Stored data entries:
__________________________________________________

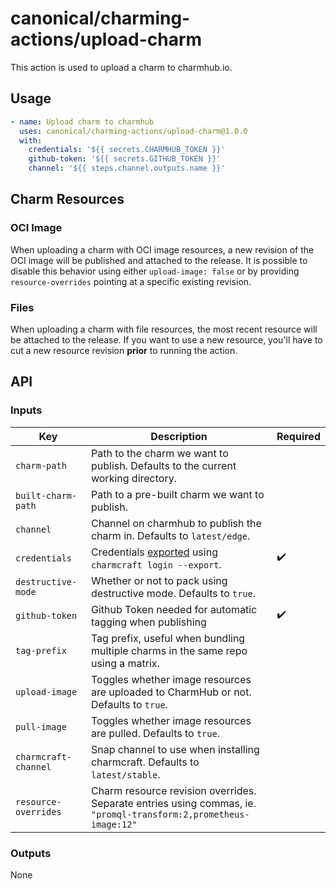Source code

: # canonical/charming-actions/upload-charm

This action is used to upload a charm to charmhub.io.

## Usage

```yaml
- name: Upload charm to charmhub
  uses: canonical/charming-actions/upload-charm@1.0.0
  with:
    credentials: '${{ secrets.CHARMHUB_TOKEN }}'
    github-token: '${{ secrets.GITHUB_TOKEN }}'
    channel: '${{ steps.channel.outputs.name }}'
```

## Charm Resources

### OCI Image

When uploading a charm with OCI image resources, a new revision of the OCI image will be published
and attached to the release. It is possible to disable this behavior using either `upload-image: false`
or by providing `resource-overrides` pointing at a specific existing revision.

### Files

When uploading a charm with file resources, the most recent resource will be attached to the release.
If you want to use a new resource, you'll have to cut a new resource revision **prior** to running the action.

## API

### Inputs

| Key                  | Description                                                                                                      | Required |
| -------------------- | ---------------------------------------------------------------------------------------------------------------- | -------- |
| `charm-path`         | Path to the charm we want to publish. Defaults to the current working directory.                                 |          |
| `built-charm-path`   | Path to a pre-built charm we want to publish.                                                                    |          |
| `channel`            | Channel on charmhub to publish the charm in. Defaults to `latest/edge`.                                          |          |
| `credentials`        | Credentials [exported](https://juju.is/docs/sdk/remote-env-auth) using `charmcraft login --export`.              | ✔️       |
| `destructive-mode`   | Whether or not to pack using destructive mode. Defaults to `true`.                                               |          |
| `github-token`       | Github Token needed for automatic tagging when publishing                                                        | ✔️       |
| `tag-prefix`         | Tag prefix, useful when bundling multiple charms in the same repo using a matrix.                                |          |
| `upload-image`       | Toggles whether image resources are uploaded to CharmHub or not. Defaults to `true`.                             |          |
| `pull-image`         | Toggles whether image resources are pulled. Defaults to `true`.                                                  |          |
| `charmcraft-channel` | Snap channel to use when installing charmcraft. Defaults to `latest/stable`.                                     |          |
| `resource-overrides` | Charm resource revision overrides. Separate entries using commas, ie. `"promql-transform:2,prometheus-image:12"` |          |

### Outputs

None
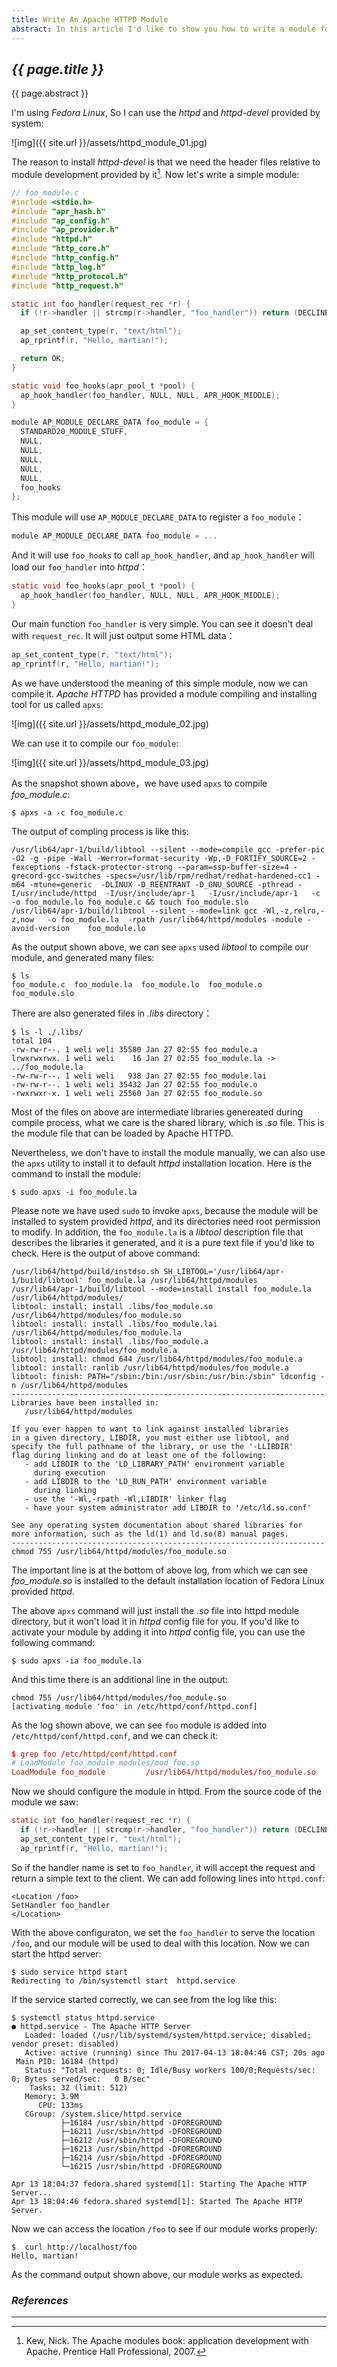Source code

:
 ```yaml
---
title: Write An Apache HTTPD Module
abstract: In this article I'd like to show you how to write a module for Apache HTTPD.
---
```


## _{{ page.title }}_

{{ page.abstract }}

I'm using _Fedora Linux_, So I can use the _httpd_ and _httpd-devel_ provided by system:

![img]({{ site.url }}/assets/httpd_module_01.jpg)

The reason to install _httpd-devel_ is that we need the header files relative to module development provided by it[^1]. Now let's write a simple module:

```c
// foo_module.c
#include <stdio.h>
#include "apr_hash.h"
#include "ap_config.h"
#include "ap_provider.h"
#include "httpd.h"
#include "http_core.h"
#include "http_config.h"
#include "http_log.h"
#include "http_protocol.h"
#include "http_request.h"

static int foo_handler(request_rec *r) {
  if (!r->handler || strcmp(r->handler, "foo_handler")) return (DECLINED);

  ap_set_content_type(r, "text/html");
  ap_rprintf(r, "Hello, martian!");

  return OK;
}

static void foo_hooks(apr_pool_t *pool) {
  ap_hook_handler(foo_handler, NULL, NULL, APR_HOOK_MIDDLE);
}

module AP_MODULE_DECLARE_DATA foo_module = {
  STANDARD20_MODULE_STUFF,
  NULL,
  NULL,
  NULL,
  NULL,
  NULL,
  foo_hooks
};
```

This module will use `AP_MODULE_DECLARE_DATA` to register a `foo_module`：

```c
module AP_MODULE_DECLARE_DATA foo_module = ...
```

And it will use `foo_hooks` to call `ap_hook_handler`, and `ap_hook_handler` will load our `foo_handler` into _httpd_：

```c
static void foo_hooks(apr_pool_t *pool) {
  ap_hook_handler(foo_handler, NULL, NULL, APR_HOOK_MIDDLE);
}
```

Our main function `foo_handler` is very simple. You can see it doesn't deal with `request_rec`. It will just output some HTML data：

```c
ap_set_content_type(r, "text/html");
ap_rprintf(r, "Hello, martian!");
```

As we have understood the meaning of this simple module, now we can compile it. _Apache HTTPD_ has provided a module compiling and installing tool for us called `apxs`:

![img]({{ site.url }}/assets/httpd_module_02.jpg)

We can use it to compile our `foo_module`:

![img]({{ site.url }}/assets/httpd_module_03.jpg)

As the snapshot shown above，we have used `apxs` to compile _foo_module.c_:

```
$ apxs -a -c foo_module.c
```

The output of compling process is like this:

```
/usr/lib64/apr-1/build/libtool --silent --mode=compile gcc -prefer-pic -O2 -g -pipe -Wall -Werror=format-security -Wp,-D_FORTIFY_SOURCE=2 -fexceptions -fstack-protector-strong --param=ssp-buffer-size=4 -grecord-gcc-switches -specs=/usr/lib/rpm/redhat/redhat-hardened-cc1 -m64 -mtune=generic  -DLINUX -D_REENTRANT -D_GNU_SOURCE -pthread -I/usr/include/httpd  -I/usr/include/apr-1   -I/usr/include/apr-1   -c -o foo_module.lo foo_module.c && touch foo_module.slo
/usr/lib64/apr-1/build/libtool --silent --mode=link gcc -Wl,-z,relro,-z,now   -o foo_module.la  -rpath /usr/lib64/httpd/modules -module -avoid-version    foo_module.lo
```

As the output shown above, we can see `apxs` used _libtool_ to compile our module, and generated many files:

```
$ ls
foo_module.c  foo_module.la  foo_module.lo  foo_module.o  foo_module.slo
```

There are also generated files in _.libs_ directory：

```
$ ls -l ./.libs/
total 104
-rw-rw-r--. 1 weli weli 35580 Jan 27 02:55 foo_module.a
lrwxrwxrwx. 1 weli weli    16 Jan 27 02:55 foo_module.la -> ../foo_module.la
-rw-rw-r--. 1 weli weli   938 Jan 27 02:55 foo_module.lai
-rw-rw-r--. 1 weli weli 35432 Jan 27 02:55 foo_module.o
-rwxrwxr-x. 1 weli weli 25560 Jan 27 02:55 foo_module.so
```

Most of the files on above are intermediate libraries genereated during compile process, what we care is the shared library, which is _.so_ file. This is the module file that can be loaded by Apache HTTPD.

Nevertheless, we don't have to install the module manually, we can also use the `apxs` utility to install it to default _httpd_ installation location. Here is the command to install the module:


```
$ sudo apxs -i foo_module.la
```

Please note we have used `sudo` to invoke `apxs`, because the module will be installed to system provided _httpd_, and its directories need root permission to modify. In addition, the `foo_module.la` is a _libtool_ description file that describes the libraries it generated, and it is a pure text file if you'd like to check. Here is the output of above command:

```
/usr/lib64/httpd/build/instdso.sh SH_LIBTOOL='/usr/lib64/apr-1/build/libtool' foo_module.la /usr/lib64/httpd/modules
/usr/lib64/apr-1/build/libtool --mode=install install foo_module.la /usr/lib64/httpd/modules/
libtool: install: install .libs/foo_module.so /usr/lib64/httpd/modules/foo_module.so
libtool: install: install .libs/foo_module.lai /usr/lib64/httpd/modules/foo_module.la
libtool: install: install .libs/foo_module.a /usr/lib64/httpd/modules/foo_module.a
libtool: install: chmod 644 /usr/lib64/httpd/modules/foo_module.a
libtool: install: ranlib /usr/lib64/httpd/modules/foo_module.a
libtool: finish: PATH="/sbin:/bin:/usr/sbin:/usr/bin:/sbin" ldconfig -n /usr/lib64/httpd/modules
----------------------------------------------------------------------
Libraries have been installed in:
   /usr/lib64/httpd/modules

If you ever happen to want to link against installed libraries
in a given directory, LIBDIR, you must either use libtool, and
specify the full pathname of the library, or use the '-LLIBDIR'
flag during linking and do at least one of the following:
   - add LIBDIR to the 'LD_LIBRARY_PATH' environment variable
     during execution
   - add LIBDIR to the 'LD_RUN_PATH' environment variable
     during linking
   - use the '-Wl,-rpath -Wl,LIBDIR' linker flag
   - have your system administrator add LIBDIR to '/etc/ld.so.conf'

See any operating system documentation about shared libraries for
more information, such as the ld(1) and ld.so(8) manual pages.
----------------------------------------------------------------------
chmod 755 /usr/lib64/httpd/modules/foo_module.so
```

The important line is at the bottom of above log, from which we can see _foo_module.so_ is installed to the default installation location of Fedora Linux provided _httpd_.

The above `apxs` command will just install the _.so_ file into httpd module directory, but it won't load it in _httpd_ config file for you. If you'd like to activate your module by adding it into _httpd_ config file, you can use the following command:

```
$ sudo apxs -ia foo_module.la
```

And this time there is an additional line in the output:

```
chmod 755 /usr/lib64/httpd/modules/foo_module.so
[activating module 'foo' in /etc/httpd/conf/httpd.conf]
```

As the log shown above, we can see `foo` module is added into `/etc/httpd/conf/httpd.conf`, and we can check it:

```conf
$ grep foo /etc/httpd/conf/httpd.conf
# LoadModule foo_module modules/mod_foo.so
LoadModule foo_module         /usr/lib64/httpd/modules/foo_module.so
```

Now we should configure the module in httpd. From the source code of the module we saw:

```c
static int foo_handler(request_rec *r) {
  if (!r->handler || strcmp(r->handler, "foo_handler")) return (DECLINED);
  ap_set_content_type(r, "text/html");
  ap_rprintf(r, "Hello, martian!");
```

So if the handler name is set to `foo_handler`, it will accept the request and return a simple text to the client. We can add following lines into `httpd.conf`:

```
<Location /foo>
SetHandler foo_handler
</Location>
```

With the above configuraton, we set the `foo_handler` to serve the location `/foo`, and our module will be used to deal with this location. Now we can start the httpd server:

```
$ sudo service httpd start
Redirecting to /bin/systemctl start  httpd.service
```

If the service started correctly, we can see from the log like this:

```
$ systemctl status httpd.service
● httpd.service - The Apache HTTP Server
   Loaded: loaded (/usr/lib/systemd/system/httpd.service; disabled; vendor preset: disabled)
   Active: active (running) since Thu 2017-04-13 18:04:46 CST; 20s ago
 Main PID: 16184 (httpd)
   Status: "Total requests: 0; Idle/Busy workers 100/0;Requests/sec: 0; Bytes served/sec:   0 B/sec"
    Tasks: 32 (limit: 512)
   Memory: 3.9M
      CPU: 133ms
   CGroup: /system.slice/httpd.service
           ├─16184 /usr/sbin/httpd -DFOREGROUND
           ├─16211 /usr/sbin/httpd -DFOREGROUND
           ├─16212 /usr/sbin/httpd -DFOREGROUND
           ├─16213 /usr/sbin/httpd -DFOREGROUND
           ├─16214 /usr/sbin/httpd -DFOREGROUND
           └─16215 /usr/sbin/httpd -DFOREGROUND

Apr 13 18:04:37 fedora.shared systemd[1]: Starting The Apache HTTP Server...
Apr 13 18:04:46 fedora.shared systemd[1]: Started The Apache HTTP Server.
```

Now we can access the location `/foo` to see if our module works properly:

```
$  curl http://localhost/foo
Hello, martian!
```

As the command output shown above, our module works as expected.

### _References_

---

[^1]: Kew, Nick. The Apache modules book: application development with Apache. Prentice Hall Professional, 2007.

__________________________________________________

> [WORK TO COMPLETE]:
Pull out all lines in the data above that include "LoadModule".

> [ANSWER TO THIS EXERCISE]:
# LoadModule foo_module modules/mod_foo.so
LoadModule foo_module         /usr/lib64/httpd/modules/foo_module.so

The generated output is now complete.